Exercise requirements:
Scan the data below. Pull out each line where "provides" occurs.

* * *

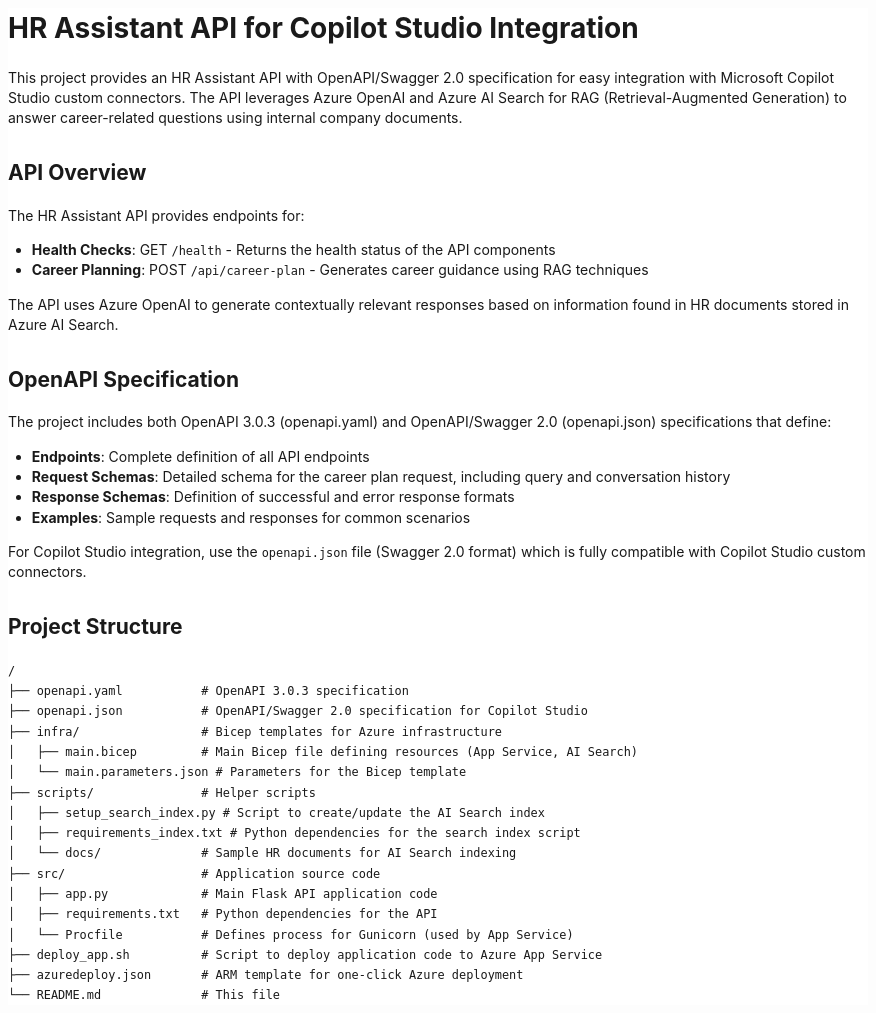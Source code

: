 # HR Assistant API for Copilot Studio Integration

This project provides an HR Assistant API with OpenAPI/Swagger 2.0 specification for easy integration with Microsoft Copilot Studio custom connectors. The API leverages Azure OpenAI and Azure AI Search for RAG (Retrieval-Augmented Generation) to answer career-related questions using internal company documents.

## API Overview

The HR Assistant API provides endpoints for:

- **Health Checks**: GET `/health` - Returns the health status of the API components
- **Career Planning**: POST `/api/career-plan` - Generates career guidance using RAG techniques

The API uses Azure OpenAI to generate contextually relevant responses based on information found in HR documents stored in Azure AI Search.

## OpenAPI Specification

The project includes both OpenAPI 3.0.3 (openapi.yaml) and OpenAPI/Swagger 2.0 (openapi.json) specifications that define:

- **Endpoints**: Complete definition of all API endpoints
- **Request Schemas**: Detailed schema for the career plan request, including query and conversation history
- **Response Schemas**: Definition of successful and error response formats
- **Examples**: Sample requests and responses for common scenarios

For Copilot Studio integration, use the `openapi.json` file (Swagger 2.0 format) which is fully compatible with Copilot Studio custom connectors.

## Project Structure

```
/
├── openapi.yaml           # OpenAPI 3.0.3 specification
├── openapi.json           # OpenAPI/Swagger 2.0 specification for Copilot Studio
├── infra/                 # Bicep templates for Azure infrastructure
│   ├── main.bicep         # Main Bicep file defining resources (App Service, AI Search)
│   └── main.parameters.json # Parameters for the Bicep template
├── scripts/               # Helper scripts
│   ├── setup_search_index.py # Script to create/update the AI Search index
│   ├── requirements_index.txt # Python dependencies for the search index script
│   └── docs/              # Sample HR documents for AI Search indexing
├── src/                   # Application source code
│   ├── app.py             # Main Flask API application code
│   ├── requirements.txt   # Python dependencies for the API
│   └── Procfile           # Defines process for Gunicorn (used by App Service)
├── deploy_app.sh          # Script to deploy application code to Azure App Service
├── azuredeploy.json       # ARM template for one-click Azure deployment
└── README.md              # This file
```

* * *

Task solution:
This project provides an HR Assistant API with OpenAPI/Swagger 2.0 specification for easy integration with Microsoft Copilot Studio custom connectors. The API leverages Azure OpenAI and Azure AI Search for RAG (Retrieval-Augmented Generation) to answer career-related questions using internal company documents.
The HR Assistant API provides endpoints for:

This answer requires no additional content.